Emerging-market valuations continue to have an edge over those of the developed markets, despite the price increases that have been registered. The price-to-book ratio for MSCI EM equities is 1.66, still below the long-run average of 1.8. Their price-to-earnings ratio is 16.06, compared to its average of 24.2 and those of developed markets (24.11 for the S&P 500 ETF, SPY, and 23.59 for the iShares MSCI Eurozone ETF, EZU). Along with the positive growth outlook summarized above, an important reason for expecting this emerging-market rally to continue is that these markets are still recovering from their lows of early 2016.
We are favoring the Asia-Pacific and Latin American emerging markets in our International Portfolio. Together they account for 84% of the MSCI EM equity index, with Asia-Pacific and its very large equity markets alone amounting to over 72.6% of this capital-weighted measure. The iShares MSCI Emerging Markets Asia ETF, EEMA, is up 32.66% year-to date August 24. Within that region the iShares MSCI China ETF, MCHI, is up 41.27%. Even more remarkable, the PowerShares Golden Dragon China Portfolio ETF, PGJ, has gained 50.42% so far this year. It invests solely in US-listed companies that derive a majority of their revenues in China. This means its holdings are mainly in internet software and services, internet and direct marketing retail, and education services and not in the large banks found in other China large-cap ETFs. India also is an important market in the region. Its reform-oriented government is making much needed changes. The iShares MSCI India ETF, INDA, has gained 26.90% year-to-date.

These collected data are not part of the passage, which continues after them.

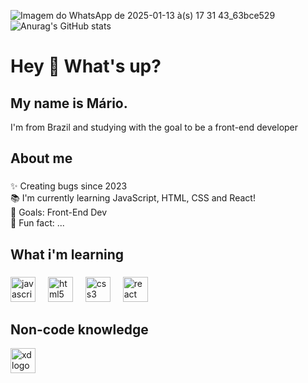 ![Imagem do WhatsApp de 2025-01-13 à(s) 17 31 43_63bce529](https://github.com/user-attachments/assets/b4e6787e-52a4-438e-8352-4185545ed68a)![Anurag's GitHub stats](https://github-readme-stats.vercel.app/api?username=MarioHCoelho&theme=catppuccin_mocha&show_icons=true)


<h1 align="left">Hey 👋 What's up?</h1>


###

<p align="left"><h2>My name is Mário.</h2></p>
<p align="left">I'm  from Brazil and studying with the goal to be a front-end developer</p>

###

<h2 align="left">About me</h2>

###

<p align="left">✨ Creating bugs since 2023<br>📚 I'm currently learning JavaScript, HTML, CSS and React!<br>🎯 Goals: Front-End Dev <br>🎲 Fun fact: ...</p>

###

<h2 align="left">What i'm learning </h2>

###

<div align="left">
  <img src="https://cdn.jsdelivr.net/gh/devicons/devicon/icons/javascript/javascript-original.svg" height="40" alt="javascript logo"  />
  <img width="12" />
  <img src="https://cdn.jsdelivr.net/gh/devicons/devicon/icons/html5/html5-original.svg" height="40" alt="html5 logo"  />
  <img width="12" />
  <img src="https://cdn.jsdelivr.net/gh/devicons/devicon/icons/css3/css3-original.svg" height="40" alt="css3 logo"  />
  <img width="12" />
  <img src="https://cdn.jsdelivr.net/gh/devicons/devicon/icons/react/react-original.svg" height="40" alt="react logo"  />
  <img width="12" />
  
</div>

###
 
<h2 align="left">Non-code knowledge </h2>
<img src="https://cdn.jsdelivr.net/gh/devicons/devicon/icons/xd/xd-plain.svg" height="40" alt="xd logo"  />

###
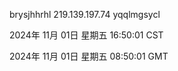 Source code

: brysjhhrhl 219.139.197.74 yqqlmgsycl

2024年 11月 01日 星期五 16:50:01 CST

2024年 11月 01日 星期五 08:50:01 GMT
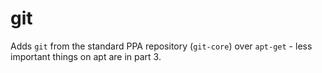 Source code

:# git

Adds `git` from the standard PPA repository (`git-core`) over `apt-get` - less important things on apt are in part 3.
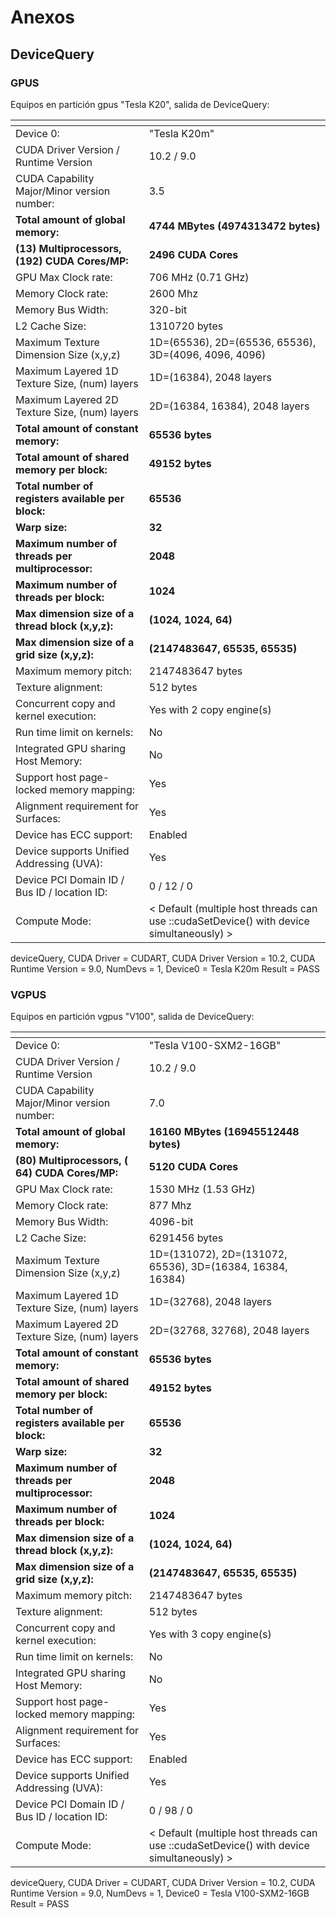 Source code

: # Anexos

## DeviceQuery

### GPUS

Equipos en partición gpus \"Tesla K20\", salida de DeviceQuery:

| <!----> | <!----> | 
|---------|---------|
| Device 0: | \"Tesla K20m\" |
| CUDA Driver Version / Runtime Version | 10.2 / 9.0 |
| CUDA Capability Major/Minor version number: | 3.5 |
| **Total amount of global memory:** | **4744 MBytes (4974313472 bytes)** |
| **(13) Multiprocessors, (192) CUDA Cores/MP:** | **2496 CUDA Cores** |
| GPU Max Clock rate: | 706 MHz (0.71 GHz) |
| Memory Clock rate: | 2600 Mhz |
| Memory Bus Width: | 320-bit |
| L2 Cache Size: | 1310720 bytes |
| Maximum Texture Dimension Size (x,y,z) | 1D=(65536), 2D=(65536, 65536), 3D=(4096, 4096, 4096) |
| Maximum Layered 1D Texture Size, (num) layers | 1D=(16384), 2048 layers |
| Maximum Layered 2D Texture Size, (num) layers | 2D=(16384, 16384), 2048 layers |
| **Total amount of constant memory:** | **65536 bytes** |
| **Total amount of shared memory per block:** | **49152 bytes** |
| **Total number of registers available per block:** | **65536** |
| **Warp size:** | **32** |
| **Maximum number of threads per multiprocessor:** | **2048** |
| **Maximum number of threads per block:** | **1024** |
| **Max dimension size of a thread block (x,y,z):** | **(1024, 1024, 64)** |
| **Max dimension size of a grid size (x,y,z):** | **(2147483647, 65535, 65535)** |
| Maximum memory pitch: | 2147483647 bytes |
| Texture alignment: | 512 bytes |
| Concurrent copy and kernel execution: | Yes with 2 copy engine(s) |
| Run time limit on kernels: | No |
| Integrated GPU sharing Host Memory: | No |
| Support host page-locked memory mapping: | Yes |
| Alignment requirement for Surfaces: | Yes |
| Device has ECC support: | Enabled 
| Device supports Unified Addressing (UVA): | Yes |
| Device PCI Domain ID / Bus ID / location ID: | 0 / 12 / 0 |
| Compute Mode: | < Default (multiple host threads can use ::cudaSetDevice() with device simultaneously) > |

deviceQuery, CUDA Driver = CUDART, CUDA Driver Version = 10.2, CUDA
Runtime Version = 9.0, NumDevs = 1, Device0 = Tesla K20m Result = PASS

### VGPUS

Equipos en partición vgpus "V100", salida de DeviceQuery:

| <!----> | <!----> | 
|---------|---------|
| Device 0: | "Tesla V100-SXM2-16GB" |
| CUDA Driver Version / Runtime Version | 10.2 / 9.0 |
| CUDA Capability Major/Minor version number: | 7.0 |
| **Total amount of global memory:** | **16160 MBytes (16945512448 bytes)** |
| **(80) Multiprocessors, ( 64) CUDA Cores/MP:** | **5120 CUDA Cores** |
| GPU Max Clock rate: | 1530 MHz (1.53 GHz) |
| Memory Clock rate: | 877 Mhz |
| Memory Bus Width: | 4096-bit |
| L2 Cache Size: | 6291456 bytes |
| Maximum Texture Dimension Size (x,y,z) | 1D=(131072), 2D=(131072, 65536), 3D=(16384, 16384, 16384) |
| Maximum Layered 1D Texture Size, (num) layers | 1D=(32768), 2048 layers |
| Maximum Layered 2D Texture Size, (num) layers | 2D=(32768, 32768), 2048 layers |
| **Total amount of constant memory:** | **65536 bytes** |
| **Total amount of shared memory per block:**  | **49152 bytes** |
| **Total number of registers available per block:** | **65536** |
| **Warp size:** | **32** |
| **Maximum number of threads per multiprocessor:** | **2048** |
| **Maximum number of threads per block:** | **1024** |
| **Max dimension size of a thread block (x,y,z):** | **(1024, 1024, 64)** |
| **Max dimension size of a grid size (x,y,z):** | **(2147483647, 65535, 65535)** |
| Maximum memory pitch: | 2147483647 bytes |
| Texture alignment: | 512 bytes |
| Concurrent copy and kernel execution: | Yes with 3 copy engine(s) |
| Run time limit on kernels: | No |
| Integrated GPU sharing Host Memory: | No |
| Support host page-locked memory mapping: | Yes |
| Alignment requirement for Surfaces: | Yes |
| Device has ECC support: | Enabled |
| Device supports Unified Addressing (UVA): | Yes |
| Device PCI Domain ID / Bus ID / location ID: | 0 / 98 / 0 |
| Compute Mode: | < Default (multiple host threads can use ::cudaSetDevice() with device simultaneously) > |

deviceQuery, CUDA Driver = CUDART, CUDA Driver Version = 10.2, CUDA
Runtime Version = 9.0, NumDevs = 1, Device0 = Tesla V100-SXM2-16GB
Result = PASS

The Latin America region’s equity markets are dominated by those of Brazil, Mexico, and Chile. The iShares Latin America 40 ETF, ILF, which tracks an index of 40 of the largest firms in the region, is up 27.26%. While the ETF for the largest LA equity market , the iShares MSCI Brazil Capped, EWZ, has gained a more modest 21.89% as the Brazilian economy slowly recovers from recession and continues to experience political turmoil, Mexico’s equity market, despite the threats from Trump, continues to impress, with the iShares MSCI Mexico Capped ETF, EWW, bouncing 31.73% so far this year. The smaller but robust Chilean market is rebounding from its June pullback, with the iShares MSCI Chile Capped ETF, ECH, still managing a 28.50% gain for the year to date.